James Turner
- Country (sports): Great Britain
- Born: 2 July 1965 (age 59) Bathford, England
- Height: 5 ft 11 in (180 cm)
- Plays: Right-handed
- Prize money: $51,682

Singles
- Career record: 2-7
- Career titles: 0
- Highest ranking: No. 228 (26 Mar 1990)

Grand Slam singles results
- Wimbledon: 1R (1989, 1990)

Doubles
- Career record: 7-6
- Career titles: 0
- Highest ranking: No. 210 (13 Aug 1990)

Grand Slam doubles results
- Wimbledon: 3R (1990)

= James Turner (tennis) =

British tennis player

James Turner (born 2 July 1965) is a former professional tennis player from England who competed for Great Britain.

==Career==
Turner and partner Andrew Castle were doubles semi-finalists at the 1986 Bristol Open. He also made the second round of the singles draw, after beating Steve Shaw.

In the 1988 Stella Artois Championships, held at the Queen's Club in London, Turner had an upset win over world number 23 Slobodan Živojinović. Turner was the world's 742nd ranked player at the time. He was eliminated in the second round by Broderick Dyke.

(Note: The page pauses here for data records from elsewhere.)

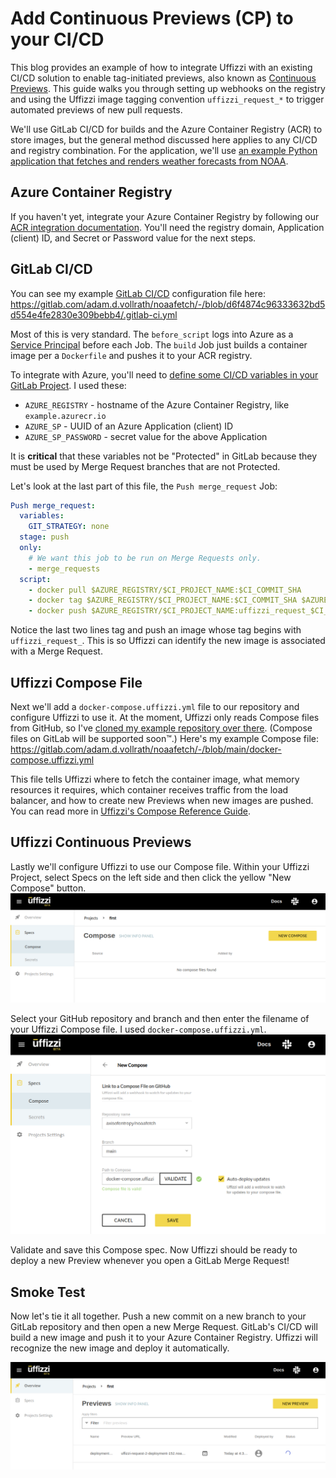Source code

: # Add Continuous Previews (CP) to your CI/CD  

This blog provides an example of how to integrate Uffizzi with an existing CI/CD solution to enable tag-initiated previews, also known as [Continuous Previews](../guides/continuous-previews.md). This guide walks you through setting up webhooks on the registry and using the Uffizzi image tagging convention `uffizzi_request_*` to trigger automated previews of new pull requests.  

We'll use GitLab CI/CD for builds and the Azure Container Registry (ACR) to store images, but the general method discussed here applies to any CI/CD and registry combination. For the application, we'll use [an example Python application that fetches and renders weather forecasts from NOAA](https://gitlab.com/adam.d.vollrath/noaafetch/).  

## Azure Container Registry  

If you haven't yet, integrate your Azure Container Registry by following our [ACR integration documentation](../guides/container-registry-integrations.md#azure-container-registry-acr). You'll need the registry domain, Application (client) ID, and Secret or Password value for the next steps.  

## GitLab CI/CD  

You can see my example [GitLab CI/CD](https://docs.gitlab.com/ee/ci/) configuration file here: <https://gitlab.com/adam.d.vollrath/noaafetch/-/blob/d6f4874c96333632bd5d554e4fe2830e309bebb4/.gitlab-ci.yml>  

Most of this is very standard. The `before_script` logs into Azure as a [Service Principal](https://docs.microsoft.com/en-us/azure/active-directory/develop/app-objects-and-service-principals) before each Job. The `build` Job just builds a container image per a `Dockerfile` and pushes it to your ACR registry.  

To integrate with Azure, you'll need to [define some CI/CD variables in your GitLab Project](https://docs.gitlab.com/ee/ci/variables/#add-a-cicd-variable-to-a-project). I used these:  

- `AZURE_REGISTRY` - hostname of the Azure Container Registry, like `example.azurecr.io`
- `AZURE_SP` - UUID of an Azure Application (client) ID
- `AZURE_SP_PASSWORD` - secret value for the above Application

It is **critical** that these variables not be "Protected" in GitLab because they must be used by Merge Request branches that are not Protected.  

Let's look at the last part of this file, the `Push merge_request` Job:  

``` yaml title=".gitlab-ci.yml" hl_lines="10 11"
Push merge_request:
  variables:
    GIT_STRATEGY: none
  stage: push
  only:
    # We want this job to be run on Merge Requests only.
    - merge_requests
  script:
    - docker pull $AZURE_REGISTRY/$CI_PROJECT_NAME:$CI_COMMIT_SHA
    - docker tag $AZURE_REGISTRY/$CI_PROJECT_NAME:$CI_COMMIT_SHA $AZURE_REGISTRY/$CI_PROJECT_NAME:uffizzi_request_$CI_MERGE_REQUEST_IID
    - docker push $AZURE_REGISTRY/$CI_PROJECT_NAME:uffizzi_request_$CI_MERGE_REQUEST_IID
```

Notice the last two lines tag and push an image whose tag begins with `uffizzi_request_`. This is so Uffizzi can identify the new image is associated with a Merge Request.  

## Uffizzi Compose File  

Next we'll add a `docker-compose.uffizzi.yml` file to our repository and configure Uffizzi to use it. At the moment, Uffizzi only reads Compose files from GitHub, so I've [cloned my example repository over there](https://gitlab.com/adam.d.vollrath/noaafetch). (Compose files on GitLab will be supported soon&trade;.) Here's my example Compose file: <https://gitlab.com/adam.d.vollrath/noaafetch/-/blob/main/docker-compose.uffizzi.yml>  

This file tells Uffizzi where to fetch the container image, what memory resources it requires, which container receives traffic from the load balancer, and how to create new Previews when new images are pushed. You can read more in [Uffizzi's Compose Reference Guide](../references/compose-spec.md).  

## Uffizzi Continuous Previews

Lastly we'll configure Uffizzi to use our Compose file. Within your Uffizzi Project, select Specs on the left side and then click the yellow "New Compose" button.
![New Compose File](../assets/images/blog-1-new-compose.png)  

Select your GitHub repository and branch and then enter the filename of your Uffizzi Compose file. I used `docker-compose.uffizzi.yml`.
![Link Compose File](../assets/images/blog-1-link-compose.png)  

Validate and save this Compose spec. Now Uffizzi should be ready to deploy a new Preview whenever you open a GitLab Merge Request!  

## Smoke Test  

Now let's tie it all together. Push a new commit on a new branch to your GitLab repository and then open a new Merge Request. GitLab's CI/CD will build a new image and push it to your Azure Container Registry. Uffizzi will recognize the new image and deploy it automatically.  

![New Preview](../assets/images/blog-1-new-preview.png)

Turner made his Grand Slam singles debut at the 1989 Wimbledon Championships, having received a wild card. Although the opening round match went to five sets, Czech player Karel Nováček defeated Turner. His only other singles appearance in Wimbledon, the following year, would also result in a first-round exit, to Guillaume Raoux.

He however never failed to get past the first round of the men's doubles at Wimbledon, in his four appearances at the tournament. In the 1989 he partnered Stephen Botfield and the pair defeated sixth seeds Paul Annacone and Christo van Rensburg. He also teamed up with Botfield at the 1990 Wimbledon Championships, where they made the round of 16. Their two wins both came in five set matches but when they were knocked out of the draw by Stefan Kruger and Greg Van Emburgh, it was in straight sets.